SUPPLIED MATERIAL:

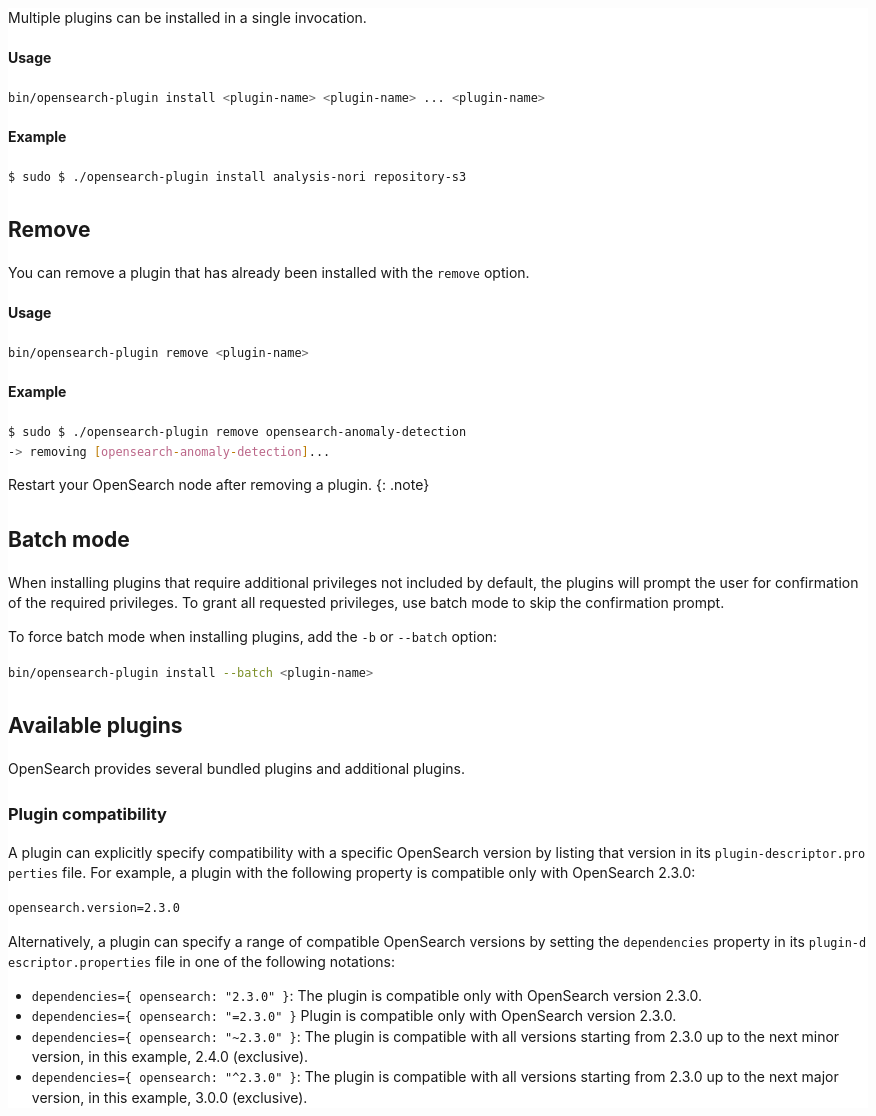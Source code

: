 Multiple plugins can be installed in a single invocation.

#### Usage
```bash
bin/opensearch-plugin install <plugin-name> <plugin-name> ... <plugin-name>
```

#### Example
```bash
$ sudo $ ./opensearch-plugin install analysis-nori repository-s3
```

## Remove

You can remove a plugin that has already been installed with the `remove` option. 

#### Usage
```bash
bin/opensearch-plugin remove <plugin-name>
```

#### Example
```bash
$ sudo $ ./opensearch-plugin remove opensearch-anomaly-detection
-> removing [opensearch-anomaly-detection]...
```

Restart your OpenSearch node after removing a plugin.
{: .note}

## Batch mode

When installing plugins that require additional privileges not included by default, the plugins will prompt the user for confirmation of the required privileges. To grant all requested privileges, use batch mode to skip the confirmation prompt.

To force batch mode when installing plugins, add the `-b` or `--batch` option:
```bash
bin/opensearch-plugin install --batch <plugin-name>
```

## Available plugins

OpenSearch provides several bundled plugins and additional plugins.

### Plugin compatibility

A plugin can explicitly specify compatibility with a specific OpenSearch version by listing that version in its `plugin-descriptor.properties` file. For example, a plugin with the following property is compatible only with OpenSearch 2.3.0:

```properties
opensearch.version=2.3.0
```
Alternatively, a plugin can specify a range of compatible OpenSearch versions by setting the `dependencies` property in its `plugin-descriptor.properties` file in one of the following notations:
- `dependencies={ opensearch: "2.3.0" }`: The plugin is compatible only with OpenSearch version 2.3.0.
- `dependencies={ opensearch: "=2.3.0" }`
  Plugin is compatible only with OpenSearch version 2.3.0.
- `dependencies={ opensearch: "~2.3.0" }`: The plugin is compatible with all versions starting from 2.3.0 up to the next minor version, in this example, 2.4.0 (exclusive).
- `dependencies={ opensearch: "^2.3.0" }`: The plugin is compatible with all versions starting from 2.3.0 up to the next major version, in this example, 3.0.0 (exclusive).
* * *
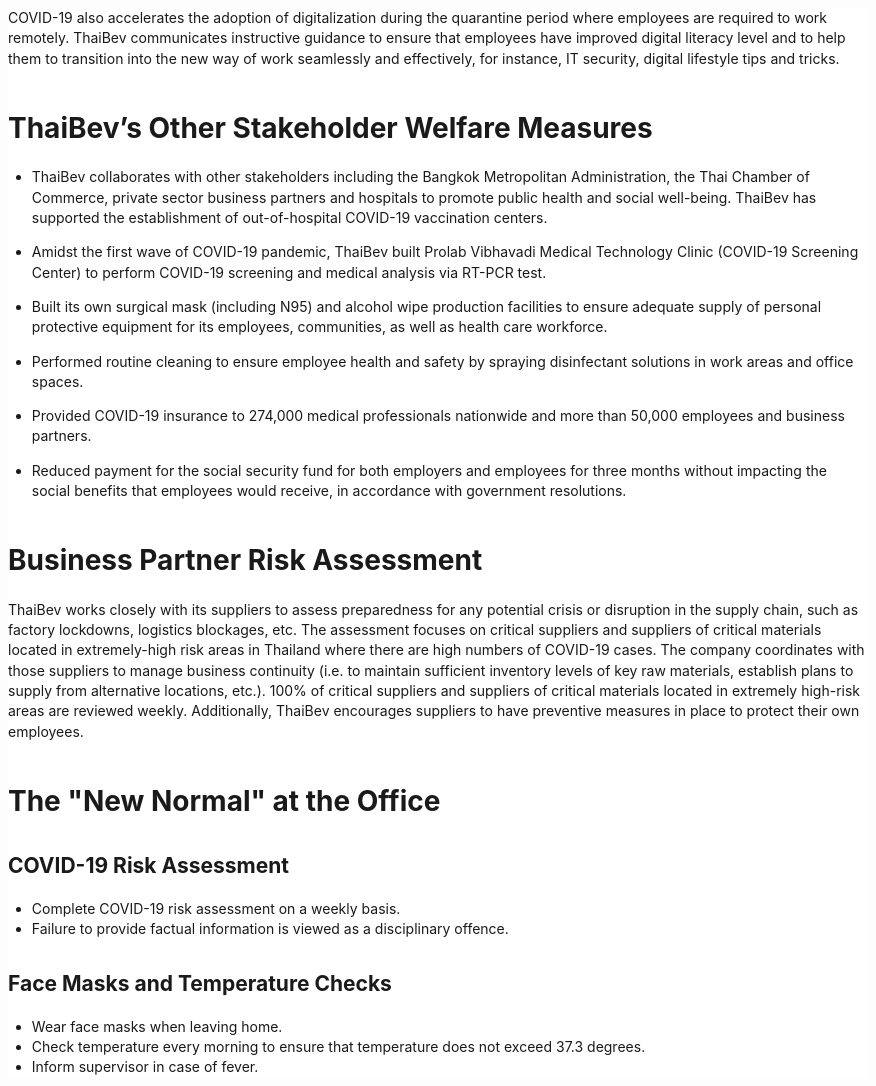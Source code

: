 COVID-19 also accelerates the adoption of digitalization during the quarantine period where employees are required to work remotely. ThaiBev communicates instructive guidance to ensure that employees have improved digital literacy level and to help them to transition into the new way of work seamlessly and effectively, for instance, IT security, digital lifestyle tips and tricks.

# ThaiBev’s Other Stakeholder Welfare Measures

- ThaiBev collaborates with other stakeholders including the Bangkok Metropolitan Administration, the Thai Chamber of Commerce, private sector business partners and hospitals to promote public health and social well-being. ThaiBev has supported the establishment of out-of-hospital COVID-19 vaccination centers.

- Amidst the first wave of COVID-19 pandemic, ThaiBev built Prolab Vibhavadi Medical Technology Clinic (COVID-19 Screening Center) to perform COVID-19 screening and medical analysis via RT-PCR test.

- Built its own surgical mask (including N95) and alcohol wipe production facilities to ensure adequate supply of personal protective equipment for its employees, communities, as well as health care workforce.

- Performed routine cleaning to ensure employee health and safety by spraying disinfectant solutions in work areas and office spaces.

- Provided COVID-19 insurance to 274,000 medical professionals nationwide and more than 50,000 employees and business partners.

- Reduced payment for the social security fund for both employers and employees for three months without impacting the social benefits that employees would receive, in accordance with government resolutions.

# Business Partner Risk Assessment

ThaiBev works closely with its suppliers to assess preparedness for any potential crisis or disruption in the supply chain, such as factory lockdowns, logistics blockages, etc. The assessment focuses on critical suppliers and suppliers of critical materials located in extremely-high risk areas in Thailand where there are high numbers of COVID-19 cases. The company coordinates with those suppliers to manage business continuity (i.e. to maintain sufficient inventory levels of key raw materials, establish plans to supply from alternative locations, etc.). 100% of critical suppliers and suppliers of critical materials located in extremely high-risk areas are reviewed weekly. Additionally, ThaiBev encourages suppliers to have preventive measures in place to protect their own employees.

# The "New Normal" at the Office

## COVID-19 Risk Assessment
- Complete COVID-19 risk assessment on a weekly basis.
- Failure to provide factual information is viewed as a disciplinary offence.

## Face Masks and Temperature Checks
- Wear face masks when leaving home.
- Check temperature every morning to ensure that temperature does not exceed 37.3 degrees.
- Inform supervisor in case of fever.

TASK BRIEF:
Each line in the listing above from the one containing "The plugin is compatible only" through the one containing "example, 3.0.0 (exclusive)." should be repeated exactly, and no other line.

EXERCISE OUTPUT:
- `dependencies={ opensearch: "2.3.0" }`: The plugin is compatible only with OpenSearch version 2.3.0.
- `dependencies={ opensearch: "=2.3.0" }`
  Plugin is compatible only with OpenSearch version 2.3.0.
- `dependencies={ opensearch: "~2.3.0" }`: The plugin is compatible with all versions starting from 2.3.0 up to the next minor version, in this example, 2.4.0 (exclusive).
- `dependencies={ opensearch: "^2.3.0" }`: The plugin is compatible with all versions starting from 2.3.0 up to the next major version, in this example, 3.0.0 (exclusive).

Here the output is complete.